The long-running lawsuit accusing the NCAA of not doing enough to protect athletes against head injuries has been stayed pending mediation and settlement discussions, according to federal court records.
The move came a month after the release of hundreds of pages of internal NCAA emails and other documents filed in U.S. District Court in Chicago that raised questions about the organization’s concussion policy.
Attorneys involved in the case confirmed the discussions were not ordered by the court.
“The parties on their own initiative are mediating,” Steve Berman, one of the plaintiffs’ attorneys, wrote in an email.

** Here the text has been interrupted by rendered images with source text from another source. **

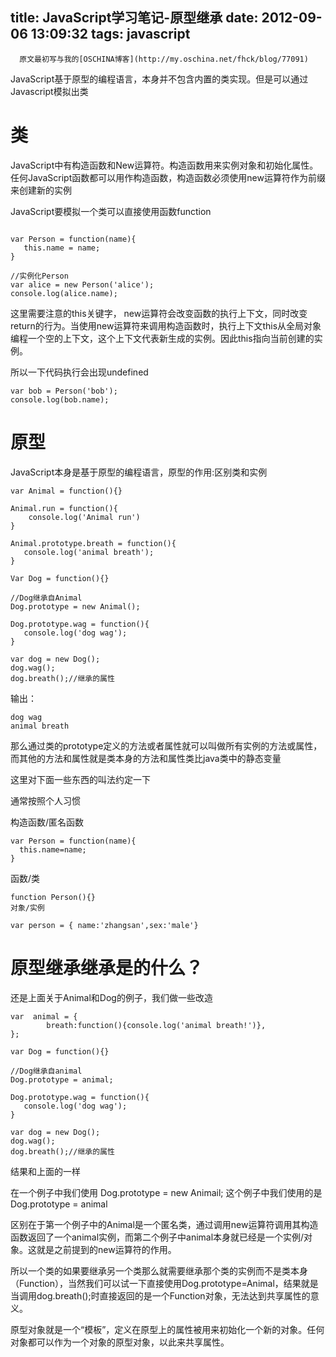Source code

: title: JavaScript学习笔记-原型继承
date: 2012-09-06 13:09:32
tags: javascript
---

```
  原文最初写与我的[OSCHINA博客](http://my.oschina.net/fhck/blog/77091)
```

JavaScript基于原型的编程语言，本身并不包含内置的类实现。但是可以通过Javascript模拟出类

# 类

JavaScript中有构造函数和New运算符。构造函数用来实例对象和初始化属性。任何JavaScript函数都可以用作构造函数，构造函数必须使用new运算符作为前缀来创建新的实例

JavaScript要模拟一个类可以直接使用函数function

```

var Person = function(name){
   this.name = name;
}

//实例化Person
var alice = new Person('alice');
console.log(alice.name);
```

这里需要注意的this关键字， new运算符会改变函数的执行上下文，同时改变return的行为。当使用new运算符来调用构造函数时，执行上下文this从全局对象编程一个空的上下文，这个上下文代表新生成的实例。因此this指向当前创建的实例。

所以一下代码执行会出现undefined

```
var bob = Person('bob');
console.log(bob.name);
```

# 原型

JavaScript本身是基于原型的编程语言，原型的作用:区别类和实例

```
var Animal = function(){}

Animal.run = function(){
    console.log('Animal run')
}

Animal.prototype.breath = function(){
   console.log('animal breath');
}

Var Dog = function(){}

//Dog继承自Animal
Dog.prototype = new Animal();

Dog.prototype.wag = function(){
   console.log('dog wag');
}

var dog = new Dog();
dog.wag();
dog.breath();//继承的属性
```

输出：

```
dog wag
animal breath
```

那么通过类的prototype定义的方法或者属性就可以叫做所有实例的方法或属性，而其他的方法和属性就是类本身的方法和属性类比java类中的静态变量

这里对下面一些东西的叫法约定一下

通常按照个人习惯

构造函数/匿名函数

```
var Person = function(name){
  this.name=name;
}
```

函数/类

```
function Person(){}
对象/实例

var person = { name:'zhangsan',sex:'male'}
```


# 原型继承继承是的什么？

还是上面关于Animal和Dog的例子，我们做一些改造

```
var  animal = {
        breath:function(){console.log('animal breath!')},
};

var Dog = function(){}

//Dog继承自animal
Dog.prototype = animal;

Dog.prototype.wag = function(){
   console.log('dog wag');
}

var dog = new Dog();
dog.wag();
dog.breath();//继承的属性
```

结果和上面的一样

在一个例子中我们使用 Dog.prototype = new Animail;   这个例子中我们使用的是Dog.prototype = animal

区别在于第一个例子中的Animal是一个匿名类，通过调用new运算符调用其构造函数返回了一个animal实例，而第二个例子中animal本身就已经是一个实例/对象。这就是之前提到的new运算符的作用。

所以一个类的如果要继承另一个类那么就需要继承那个类的实例而不是类本身（Function），当然我们可以试一下直接使用Dog.prototype=Animal，结果就是当调用dog.breath();时直接返回的是一个Function对象，无法达到共享属性的意义。


原型对象就是一个“模板”，定义在原型上的属性被用来初始化一个新的对象。任何对象都可以作为一个对象的原型对象，以此来共享属性。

That’s a significant difference from the concussion litigation brought by over 4,500 retired players against the NFL. In July, an expected ruling on the NFL’s motion to dismiss the case was instead replaced by an order for both parties to undergo mediation. A progress report is due Sept. 3.
In the NCAA case, further court filings regarding class certification are on hold pending the mediation that is expected to begin shortly.
Filed in 2011, the case includes former Eastern Illinois football player Adrian Arrington and three other former college athletes. Last month, the plaintiffs filed a motion to give the case class-action status and potentially include every athlete who played a sport for the 1,281 NCAA-affiliated institutions. The filing included emails from NCAA staffers mocking the concussion prevention efforts of health and safety director David Klossner and a 2010 survey that showed less than 50 percent of responding schools required concussed athletes to see a physician.
The plaintiffs also included a 213-page report they commissioned from Dr. Robert Cantu that included a detailed proposal for changing the NCAA’s overall approach to concussions, from adjusted rules to medical monitoring to assistance funds.
Two attorneys for the NCAA didn’t immediately return requests for comment.
A status hearing is scheduled for Oct. 24.